“Neither rain, nor snow, nor sleet, nor hail shall keep the postmen from their appointed rounds.” The game of lacrosse might as well steal this motto from the Postal service because, unlike baseball, lacrosse games are played during every kind of weather (minus lightning of course).
While we don’t let a little rain or snowflakes dictate our games, nobody doubts that the best weather for lacrosse is clear skies and sunshine. So why have the masterminds in charge of the game been pushing the start of the season dangerously close to winter?
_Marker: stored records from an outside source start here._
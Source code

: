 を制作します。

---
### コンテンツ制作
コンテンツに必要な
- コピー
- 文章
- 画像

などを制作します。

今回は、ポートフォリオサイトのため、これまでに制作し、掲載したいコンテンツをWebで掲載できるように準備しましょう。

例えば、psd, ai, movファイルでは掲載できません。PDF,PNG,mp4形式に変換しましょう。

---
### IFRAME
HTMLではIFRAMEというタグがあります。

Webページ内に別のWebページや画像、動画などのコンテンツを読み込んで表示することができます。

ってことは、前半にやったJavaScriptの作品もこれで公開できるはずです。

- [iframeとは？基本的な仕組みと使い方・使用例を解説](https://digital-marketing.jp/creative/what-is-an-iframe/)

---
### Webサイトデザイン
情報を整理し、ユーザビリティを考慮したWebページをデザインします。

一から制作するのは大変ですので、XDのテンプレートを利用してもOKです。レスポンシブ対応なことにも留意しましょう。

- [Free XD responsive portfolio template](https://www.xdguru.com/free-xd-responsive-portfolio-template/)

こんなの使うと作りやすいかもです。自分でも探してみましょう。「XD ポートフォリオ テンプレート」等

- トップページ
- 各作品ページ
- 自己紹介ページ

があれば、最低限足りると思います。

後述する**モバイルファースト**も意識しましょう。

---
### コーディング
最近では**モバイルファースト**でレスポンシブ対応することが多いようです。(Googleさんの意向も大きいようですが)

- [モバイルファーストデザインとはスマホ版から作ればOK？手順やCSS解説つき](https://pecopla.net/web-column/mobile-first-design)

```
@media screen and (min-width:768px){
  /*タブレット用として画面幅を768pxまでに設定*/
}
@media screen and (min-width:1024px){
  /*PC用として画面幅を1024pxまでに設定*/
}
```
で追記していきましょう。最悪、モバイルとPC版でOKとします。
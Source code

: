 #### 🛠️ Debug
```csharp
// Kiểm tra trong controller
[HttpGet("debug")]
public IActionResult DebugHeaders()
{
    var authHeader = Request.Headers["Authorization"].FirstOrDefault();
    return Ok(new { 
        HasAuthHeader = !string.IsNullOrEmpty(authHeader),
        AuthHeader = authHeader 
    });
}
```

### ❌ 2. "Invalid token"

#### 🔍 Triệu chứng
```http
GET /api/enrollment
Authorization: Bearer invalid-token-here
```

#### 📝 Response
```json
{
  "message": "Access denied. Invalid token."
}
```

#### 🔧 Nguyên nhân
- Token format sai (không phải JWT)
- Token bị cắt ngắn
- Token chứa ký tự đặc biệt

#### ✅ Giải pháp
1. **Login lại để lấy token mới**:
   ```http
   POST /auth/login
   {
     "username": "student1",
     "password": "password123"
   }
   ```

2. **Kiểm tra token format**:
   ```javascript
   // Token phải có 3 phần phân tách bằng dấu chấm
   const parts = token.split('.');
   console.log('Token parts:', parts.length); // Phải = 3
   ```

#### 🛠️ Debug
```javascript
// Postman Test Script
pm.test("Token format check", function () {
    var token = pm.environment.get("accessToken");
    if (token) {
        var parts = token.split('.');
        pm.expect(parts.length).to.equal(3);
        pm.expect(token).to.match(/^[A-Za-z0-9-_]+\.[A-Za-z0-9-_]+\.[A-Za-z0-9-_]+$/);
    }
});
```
This is the main topic of Bill Tanton’s latest article in Lacrosse Magazine (tangent: Tanton is one of the best lacrosse writers out there and his articles always have a insightful, big picture look that I really enjoy). In the article, he explains:
“They call lacrosse a spring sport. It used to be. Now it’s a winter sport. They’re playing important games in February, many in New England and Ithaca, N.Y., where it doesn’t warm up until May. In the “South” this season, Virginia and North Carolina had played nine games apiece by mid-March…”
Tanton goes on the lament that key decision makers are embracing playing games early in the year as opposed to working to make sure that this spring sport is actually played in the spring. We’ve all dealt with crappy weather playing lacrosse and some of my best memories are when my high school JV team fought and clawed through the mud or when, as a player, we lost the ball in a pile of hail during a big game vs Colorado. Weather shouldn’t dictate when we play but Tanton is right on point when he says that we need to be doing everything in our power to avoid playing the games in late January and early February.
Lacrosse is meant to be played in the sunshine and yet the start of the season keeps getting creeping earlier and earlier. What are the answers? Obviously a main driver is this trend is the simple fact that many high school and college graduations are now in mid-May, giving coaches and officials less time to work with for their schedules. But can’t there be creative ways to manage this time crunch? Here is a quick rundown of some solutions:
- Embrace the earlier start and go with indoor facilities. Many teams are already managing this situation by scheduling games in covered, indoor domes. In the MCLA this as seen in the University of Washington’s IMA field or Michigans Oosterban fieldhouse. Syracuse also manages the weather with their famous Carrier Dome. Other teams can follow this example and go out of their way to find similar available venues.
- Ignore the whole “issue” and embrace the muck. Some people may look at the issue and wonder if lacrosse is just going to turn into baseball. Isn’t the fact that we play through all kinds of weather one of the many reasons we love ragging on our stereotypical chew-spitting, tight pants wearing, steroid abusing baseball friends? Strap it up and play.
- Shorten the season. One of Tanton’s ideas is to cut down the number of games in a typical lacrosse season. The normal season since I started lacrosse has been about 17 games but by cutting down to 13-15, officials aren’t forced to schedule games during the first week of February.
- Push the season past Memorial Day. Tanton also points to the unofficial rule of lacrosse: all seasons culminate on Memorial Day in a giant lacrosse-o-polooza. Push the championship later into May and deal with the consequences from graduations as they come up.
Obviously, the sport needs to deal with shortened school years on every level of the game. From the High School level upwards, all spring sports are all dealing with the same issue and not just lacrosse. I wouldn’t be a proponent of Tanton’s idea to cut games but realistically its the only thing that would fix this problem right away. In the end, I’m not sure there is one magic bullet that will solve this issue. The advances in synthetic turf fields have already helped teams manage the weather and if the trend continues then grass fields will be a thing of the past. As a huge proponent of playing the game on grass, I would die a little on the inside if that day ever comes. Right now my only long term solution is that global warming could do us a favor and eliminate winter completely (Al Gore eat your heart out). Melting snow caps be damned!
The days of losing a ball in the snow might be here to stay but Tanton is right to argue that we should continue searching for ways to keep lacrosse in the spring. We need to keep thinking outside the box on this problem. Crazy idea #1: we get REALLY radical and send out a sport-wide memo strongly suggesting that all laxers move to Arizona, Hawaii, or Southern California where it’s sunny all year. Any takers? What’s your solution?